§ **Source material**
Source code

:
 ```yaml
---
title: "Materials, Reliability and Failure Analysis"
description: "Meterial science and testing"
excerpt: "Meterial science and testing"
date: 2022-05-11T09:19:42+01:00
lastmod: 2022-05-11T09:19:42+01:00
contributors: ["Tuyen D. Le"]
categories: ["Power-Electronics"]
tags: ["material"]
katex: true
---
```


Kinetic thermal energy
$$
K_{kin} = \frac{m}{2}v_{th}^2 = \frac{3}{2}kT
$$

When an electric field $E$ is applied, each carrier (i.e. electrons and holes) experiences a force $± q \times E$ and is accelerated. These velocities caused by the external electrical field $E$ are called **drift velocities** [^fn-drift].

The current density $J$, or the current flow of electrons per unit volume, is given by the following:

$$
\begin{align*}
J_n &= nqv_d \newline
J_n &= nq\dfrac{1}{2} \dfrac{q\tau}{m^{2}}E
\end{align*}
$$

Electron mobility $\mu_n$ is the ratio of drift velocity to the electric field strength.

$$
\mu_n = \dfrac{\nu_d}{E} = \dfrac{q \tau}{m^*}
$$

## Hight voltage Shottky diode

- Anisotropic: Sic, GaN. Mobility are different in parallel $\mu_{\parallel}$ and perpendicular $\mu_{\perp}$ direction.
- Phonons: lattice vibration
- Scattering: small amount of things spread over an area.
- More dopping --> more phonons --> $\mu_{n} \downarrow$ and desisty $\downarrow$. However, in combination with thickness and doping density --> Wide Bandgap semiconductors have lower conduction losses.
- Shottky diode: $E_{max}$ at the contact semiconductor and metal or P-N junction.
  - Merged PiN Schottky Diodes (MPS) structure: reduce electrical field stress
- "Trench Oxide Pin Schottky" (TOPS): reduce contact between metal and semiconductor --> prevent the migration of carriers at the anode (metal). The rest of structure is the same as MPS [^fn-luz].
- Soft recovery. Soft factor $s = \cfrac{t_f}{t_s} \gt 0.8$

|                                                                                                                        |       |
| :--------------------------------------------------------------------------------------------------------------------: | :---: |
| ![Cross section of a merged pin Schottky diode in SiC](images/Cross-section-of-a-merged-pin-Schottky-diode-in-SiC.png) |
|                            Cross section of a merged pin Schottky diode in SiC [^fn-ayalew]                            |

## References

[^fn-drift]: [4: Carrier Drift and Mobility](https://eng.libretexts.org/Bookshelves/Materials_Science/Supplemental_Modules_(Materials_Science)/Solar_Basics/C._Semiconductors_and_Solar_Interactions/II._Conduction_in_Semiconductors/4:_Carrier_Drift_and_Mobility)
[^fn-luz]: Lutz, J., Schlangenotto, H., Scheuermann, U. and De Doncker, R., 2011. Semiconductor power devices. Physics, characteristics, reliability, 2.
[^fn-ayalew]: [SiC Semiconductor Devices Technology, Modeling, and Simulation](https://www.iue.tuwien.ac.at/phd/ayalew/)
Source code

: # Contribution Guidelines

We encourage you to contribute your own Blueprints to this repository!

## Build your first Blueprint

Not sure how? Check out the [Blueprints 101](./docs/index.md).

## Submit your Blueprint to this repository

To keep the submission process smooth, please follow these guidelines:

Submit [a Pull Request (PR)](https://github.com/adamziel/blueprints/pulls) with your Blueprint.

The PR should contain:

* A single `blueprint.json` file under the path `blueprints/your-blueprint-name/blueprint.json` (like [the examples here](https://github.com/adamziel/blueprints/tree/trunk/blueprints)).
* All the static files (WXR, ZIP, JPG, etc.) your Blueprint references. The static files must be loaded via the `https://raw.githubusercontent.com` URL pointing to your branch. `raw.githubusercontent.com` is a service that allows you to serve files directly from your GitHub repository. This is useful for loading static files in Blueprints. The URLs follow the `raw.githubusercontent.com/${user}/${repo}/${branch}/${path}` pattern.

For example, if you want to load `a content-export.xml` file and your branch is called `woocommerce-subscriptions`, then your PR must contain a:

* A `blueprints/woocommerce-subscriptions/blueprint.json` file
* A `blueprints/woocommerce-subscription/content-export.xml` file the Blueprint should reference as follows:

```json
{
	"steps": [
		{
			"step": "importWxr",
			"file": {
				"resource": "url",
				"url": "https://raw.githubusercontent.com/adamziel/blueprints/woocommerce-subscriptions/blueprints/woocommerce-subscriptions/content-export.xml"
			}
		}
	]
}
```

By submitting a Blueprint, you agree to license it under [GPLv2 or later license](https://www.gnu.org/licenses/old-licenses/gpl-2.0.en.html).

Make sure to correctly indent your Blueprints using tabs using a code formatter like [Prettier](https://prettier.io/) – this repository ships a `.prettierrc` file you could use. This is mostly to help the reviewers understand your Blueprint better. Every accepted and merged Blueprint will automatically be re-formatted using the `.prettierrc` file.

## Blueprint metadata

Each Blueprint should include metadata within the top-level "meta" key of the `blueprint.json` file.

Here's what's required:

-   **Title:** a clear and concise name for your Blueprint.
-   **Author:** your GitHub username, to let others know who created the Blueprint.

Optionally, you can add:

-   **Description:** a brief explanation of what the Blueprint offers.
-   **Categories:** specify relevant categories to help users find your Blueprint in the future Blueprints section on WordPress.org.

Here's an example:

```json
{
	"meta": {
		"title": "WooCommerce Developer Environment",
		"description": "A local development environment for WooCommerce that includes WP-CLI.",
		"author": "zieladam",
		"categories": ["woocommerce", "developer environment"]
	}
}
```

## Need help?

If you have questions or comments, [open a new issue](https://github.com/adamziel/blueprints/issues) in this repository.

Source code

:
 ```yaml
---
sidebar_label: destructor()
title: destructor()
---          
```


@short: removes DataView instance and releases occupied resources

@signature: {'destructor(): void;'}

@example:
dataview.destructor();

§ **Exercise brief**
Copy out each line of the listing that holds the string "branch".

§ **Task result**
* All the static files (WXR, ZIP, JPG, etc.) your Blueprint references. The static files must be loaded via the `https://raw.githubusercontent.com` URL pointing to your branch. `raw.githubusercontent.com` is a service that allows you to serve files directly from your GitHub repository. This is useful for loading static files in Blueprints. The URLs follow the `raw.githubusercontent.com/${user}/${repo}/${branch}/${path}` pattern.
For example, if you want to load `a content-export.xml` file and your branch is called `woocommerce-subscriptions`, then your PR must contain a:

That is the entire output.